The generation of glioma organoids and the comparison of two culture methods

Affiliations

The generation of glioma organoids and the comparison of two culture methods

Yang Zhang et al. Cancer Med. 2024 Feb.

Abstract

Background: The intra- and inter-tumoral heterogeneity of gliomas and the complex tumor microenvironment make accurate treatment of gliomas challenging. At present, research on gliomas mainly relies on cell lines, stem cell tumor spheres, and xenotransplantation models. The similarity between traditional tumor models and patients with glioma is very low.

Aims: In this study, we aimed to address the limitations of traditional tumor models by generating patient-derived glioma organoids using two methods that summarized the cell diversity, histological features, gene expression, and mutant profiles of their respective parent tumors and assess the feasibility of organoids for personalized treatment.

Materials and methods: We compared the organoids generated using two methods through growth analysis, immunohistological analysis, genetic testing, and the establishment of xenograft models.

Results: Both types of organoids exhibited rapid infiltration when transplanted into the brains of adult immunodeficient mice.
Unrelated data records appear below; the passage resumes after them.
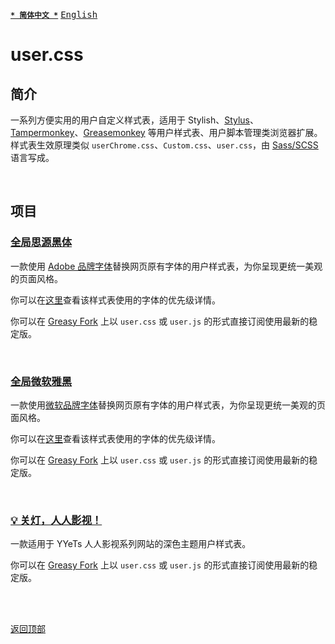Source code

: [<kbd>**`* 简体中文 *`**</kbd>](https://github.com/francis-zhao/user.css#readme "读我")
[<kbd>English</kbd>](https://github.com/francis-zhao/user.css/blob/master/README.en.md "Readme")

# user.css

## 简介

一系列方便实用的用户自定义样式表，适用于 Stylish、[Stylus](http://add0n.com/stylus.html "Stylus")、[Tampermonkey](https://www.tampermonkey.net/ "Tampermonkey")、[Greasemonkey](https://www.greasespot.net/ "Greasemonkey") 等用户样式表、用户脚本管理类浏览器扩展。样式表生效原理类似 `userChrome.css`、`Custom.css`、`user.css`，由 [Sass/SCSS](https://sass-lang.com/ "Sass: Syntactically Awesome Style Sheets") 语言写成。

<br>

## 项目

### [全局思源黑体](https://github.com/francis-zhao/user.css/tree/master/global-font-adobe)

一款使用 [Adobe 品牌字体](https://github.com/francis-zhao/user.css/wiki/字体清单#adobe_fonts)替换网页原有字体的用户样式表，为你呈现更统一美观的页面风格。

你可以在[这里](https://github.com/francis-zhao/user.css/wiki/字体栈优先级)查看该样式表使用的字体的优先级详情。

你可以在 [Greasy Fork](https://greasyfork.org/scripts/419362 "Greasy Fork") 上以 `user.css` 或 `user.js` 的形式直接订阅使用最新的稳定版。

<br>

### [全局微软雅黑](https://github.com/francis-zhao/user.css/tree/master/global-font-microsoft)

一款使用[微软品牌字体](https://github.com/francis-zhao/user.css/wiki/字体清单#msft_fonts)替换网页原有字体的用户样式表，为你呈现更统一美观的页面风格。

你可以在[这里](https://github.com/francis-zhao/user.css/wiki/字体栈优先级)查看该样式表使用的字体的优先级详情。

你可以在 [Greasy Fork](https://greasyfork.org/scripts/419363 "Greasy Fork") 上以 `user.css` 或 `user.js` 的形式直接订阅使用最新的稳定版。

<br>

### [💡 关灯，人人影视！](https://github.com/francis-zhao/user.css/tree/master/theme-yyets-dark)

一款适用于 YYeTs 人人影视系列网站的深色主题用户样式表。

你可以在 [Greasy Fork](https://greasyfork.org/scripts/419366 "Greasy Fork") 上以 `user.css` 或 `user.js` 的形式直接订阅使用最新的稳定版。

<br>
<br>

[<kbd>返回顶部</kbd>](# "返回顶部")
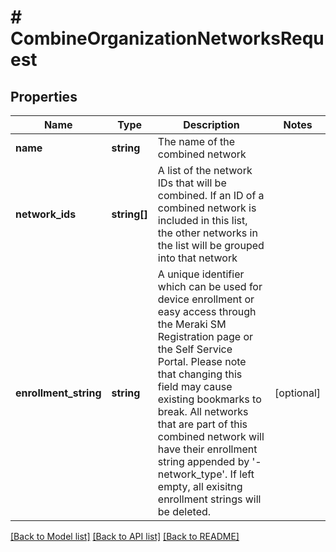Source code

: # # CombineOrganizationNetworksRequest

## Properties

Name | Type | Description | Notes
------------ | ------------- | ------------- | -------------
**name** | **string** | The name of the combined network |
**network_ids** | **string[]** | A list of the network IDs that will be combined. If an ID of a combined network is included in this list, the other networks in the list will be grouped into that network |
**enrollment_string** | **string** | A unique identifier which can be used for device enrollment or easy access through the Meraki SM Registration page or the Self Service Portal. Please note that changing this field may cause existing bookmarks to break. All networks that are part of this combined network will have their enrollment string appended by &#39;-network_type&#39;. If left empty, all exisitng enrollment strings will be deleted. | [optional]

[[Back to Model list]](../../README.md#models) [[Back to API list]](../../README.md#endpoints) [[Back to README]](../../README.md)
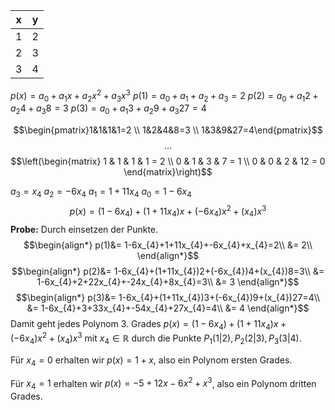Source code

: 

| **x** | **y** |
| ----- | ----- |
| 1     | 2     |
| 2     | 3     |
| 3     | 4     |
$p(x)=a_{0}+a_{1}x+a_{2}x^{2}+a_{3}x^{3}$
$p(1)=a_{0}+a_{1}+a_{2}+a_{3}=2$
$p(2)=a_{0}+a_{1}2+a_{2}4+a_{3}8=3$
$p(3)=a_{0}+a_{1}3+a_{2}9+a_{3}27=4$

$$\begin{pmatrix}1&1&1&1=2 \\ 1&2&4&8=3 \\ 1&3&9&27=4\end{pmatrix}$$
$$\ldots$$
$$\left(\begin{matrix}
1 & 1 & 1 & 1 = 2 \\
0 & 1 & 3 & 7 = 1 \\
0 & 0 & 2 & 12 = 0
\end{matrix}\right)$$

$a_{3}=x_{4}$
$a_{2}=-6x_{4}$
$a_{1}=1+11x_{4}$
$a_{0}=1-6x_{4}$
$$p(x)=(1-6x_{4})+(1+11x_{4})x+(-6x_{4})x^{2}+(x_{4})x^3$$
**Probe:** Durch einsetzen der Punkte.
$$\begin{align*}
p(1)&= 1-6x_{4}+1+11x_{4}+-6x_{4}+x_{4}=2\\
&= 2\\
\end{align*}$$
$$\begin{align*}
p(2)&= 1-6x_{4}+(1+11x_{4})2+(-6x_{4})4+(x_{4})8=3\\
&= 1-6x_{4}+2+22x_{4}+-24x_{4}+8x_{4}=3\\
&= 3
\end{align*}$$
$$\begin{align*}
p(3)&= 1-6x_{4}+(1+11x_{4})3+(-6x_{4})9+(x_{4})27=4\\
&= 1-6x_{4}+3+33x_{4}+-54x_{4}+27x_{4}=4\\
&= 4
\end{align*}$$
Damit geht jedes Polynom 3. Grades $p(x)=(1-6x_{4})+(1+11x_{4})x+(-6x_{4})x^{2}+(x_{4})x^3$ mit $x_{4}\in \mathbb{R}$ durch die Punkte $P_{1}(1|2), P_{2}(2|3), P_{3}(3|4)$.

Für $x_{4}=0$ erhalten wir $p(x)=1+x$, also ein Polynom ersten Grades.

Für $x_{4}=1$ erhalten wir $p(x)=-5+12x-6x^{2}+x^3$, also ein Polynom dritten Grades.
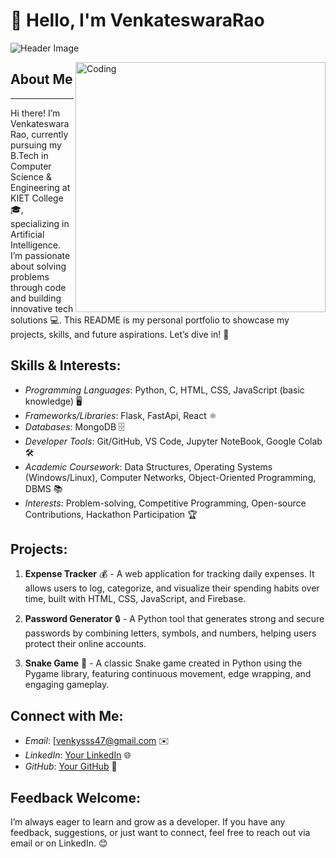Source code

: # 👋 Hello, I'm VenkateswaraRao

![Header Image](https://your-header-image-url)

<img align="right" alt="Coding" width="400" src="https://cdn.dribbble.com/users/1162077/screenshots/3848914/programmer.gif"/>


## About Me
---
Hi there! I’m VenkateswaraRao, currently pursuing my B.Tech in Computer Science & Engineering at KIET College 🎓, specializing in Artificial Intelligence. I’m passionate about solving problems through code and building innovative tech solutions 💻. This README is my personal portfolio to showcase my projects, skills, and future aspirations. Let’s dive in! 🚀

## Skills & Interests:
- *Programming Languages*: Python, C, HTML, CSS, JavaScript (basic knowledge) 🖥️
- *Frameworks/Libraries*: Flask, FastApi, React ⚛️
- *Databases*: MongoDB 🗄️
- *Developer Tools*: Git/GitHub, VS Code, Jupyter NoteBook, Google Colab 🛠️
- *Academic Coursework*: Data Structures, Operating Systems (Windows/Linux), Computer Networks, Object-Oriented Programming, DBMS 📚
- *Interests*: Problem-solving, Competitive Programming, Open-source Contributions, Hackathon Participation 🏆

## Projects:
1. **Expense Tracker** 💰 - A web application for tracking daily expenses. It allows users to log, categorize, and visualize their spending habits over time, built with HTML, CSS, JavaScript, and Firebase.

2. **Password Generator** 🔒 - A Python tool that generates strong and secure passwords by combining letters, symbols, and numbers, helping users protect their online accounts.

3. **Snake Game** 🐍 - A classic Snake game created in Python using the Pygame library, featuring continuous movement, edge wrapping, and engaging gameplay.

## Connect with Me:
- *Email*: [venkysss47@gmail.com ✉️
- *LinkedIn*: [Your LinkedIn](https://www.linkedin.com/in/venky1710) 🌐
- *GitHub*: [Your GitHub](https://github.com/venky-1710) 🐙

## Feedback Welcome:
I’m always eager to learn and grow as a developer. If you have any feedback, suggestions, or just want to connect, feel free to reach out via email or on LinkedIn. 😊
However, organoids formed using the microtumor method demonstrated more similar cellular characteristics and tissue structures to the parent tumors. Furthermore, the microtumor method allowed for faster culture times and more convenient operational procedures compared to the Matrigel method.
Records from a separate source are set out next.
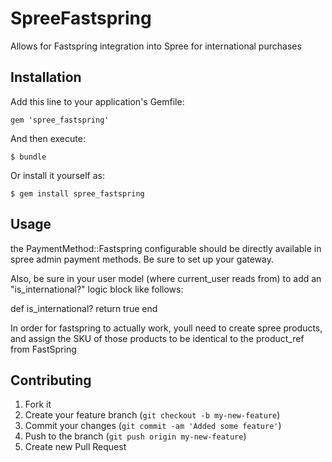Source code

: # SpreeFastspring

Allows for Fastspring integration into Spree for international purchases

## Installation

Add this line to your application's Gemfile:

    gem 'spree_fastspring'

And then execute:

    $ bundle

Or install it yourself as:

    $ gem install spree_fastspring

## Usage

the PaymentMethod::Fastspring configurable should be directly available in spree admin payment methods.  Be sure to set up your gateway.

Also, be sure in your user model (where current_user reads from) to add an "is_international?" logic block like follows:

def is_international?
	return true
end

In order for fastspring to actually work, youll need to create spree products, and assign the SKU of those products to
be identical to the product_ref from FastSpring

## Contributing

1. Fork it
2. Create your feature branch (`git checkout -b my-new-feature`)
3. Commit your changes (`git commit -am 'Added some feature'`)
4. Push to the branch (`git push origin my-new-feature`)
5. Create new Pull Request
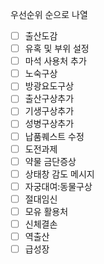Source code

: 우선순위 순으로 나열

- [ ] 출산도감
- [ ] 유혹 및 부위 설정
- [ ] 마석 사용처 추가
- [ ] 노숙구상
- [ ] 방광요도구상
- [ ] 출산구상추가
- [ ] 기생구상추가
- [ ] 성병구상추가
- [ ] 납품퀘스트 수정
- [ ] 도전과제
- [ ] 약물 금단증상
- [ ] 상태창 감도 메시지
- [ ] 자궁대여:동물구상
- [ ] 절대임신
- [ ] 모유 활용처
- [ ] 신체결손
- [ ] 역출산
- [ ] 급성장
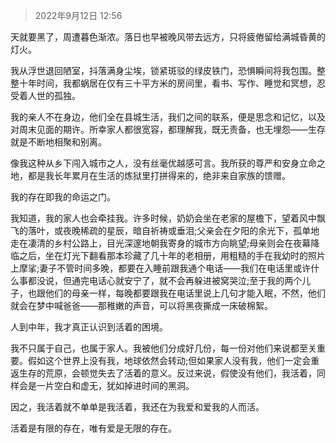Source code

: > 2022年9月12日 12:56

天就要黑了，周遭暮色渐浓。落日也早被晚风带去远方，只将疲倦留给满城昏黄的灯火。

我从浮世退回陋室，抖落满身尘埃，锁紧斑驳的绿皮铁门，恐惧瞬间将我包围。整整十年时间，我都蜗居在仅有三十平方米的房间里，看书、写作、睡觉和冥想，忍受着人世的孤独。

我的亲人不在身边，他们全在县城生活，我们之间的联系，便是思念和记忆，以及对周末见面的期许。所幸家人都很宽容，都理解我，既无责备，也无埋怨——生存就是不断地相聚和别离。

像我这种从乡下闯入城市之人，没有丝毫优越感可言。我所获的尊严和安身立命之地，都是我长年累月在生活的炼狱里打拼得来的，绝非来自家族的馈赠。

我的存在即我的命运之门。

我知道，我的家人也会牵挂我。许多时候，奶奶会坐在老家的屋檐下，望着风中飘飞的落叶，或夜晚稀疏的星辰，暗自祈祷或垂泪;父亲会在夕阳的余光下，孤单地走在凄清的乡村公路上，目光深邃地朝我寄身的城市方向眺望;母亲则会在夜幕降临之后，坐在灯光下翻看那本珍藏了几十年的老相册，用粗糙的手在我幼时的照片上摩挲;妻子不管时间多晚，都要在入睡前跟我通个电话——我们在电话里或许什么事都没说，但通完电话心就安宁了，就不会再躲进被窝哭泣;至于我的两个儿子，也跟他们的母亲一样，每晚都要跟我在电话里说上几句才能入眠，不然，他们就会在梦中喊爸爸——那稚嫩的声音，可以将黑夜撕成一床破棉絮。

人到中年，我才真正认识到活着的困境。

我不只属于自己，也属于家人。我被他们分成好几份，每一份对他们来说都至关重要。假如这个世界上没有我，地球依然会转动;但如果家人没有我，他们一定会重返生存的荒原，会顿觉失去了活着的意义。反过来说，假使没有他们，我活着，同样会是一片空白和虚无，犹如掉进时间的黑洞。

因之，我活着就不单单是我活着，我还在为我爱和爱我的人而活。

活着是有限的存在，唯有爱是无限的存在。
Discussion: Patient-derived glioma organoids, especially those generated through the microtumor method, present a promising avenue for personalized treatment strategies. Their capacity to faithfully mimic the cellular and molecular characteristics of gliomas provides a valuable platform for elucidating tumor biology and evaluating therapeutic modalities.

Conclusion: The success rates of the Matrigel and microtumor methods were 45.5% and 60.5%, respectively. The microtumor method had a higher success rate, shorter establishment time, more convenient passage and cryopreservation methods, better simulation of the cellular and histological characteristics of the parent tumor, and a high genetic guarantee.

Keywords: glioma; organoid; patient-derived orthotopic xenograft model; stem cell.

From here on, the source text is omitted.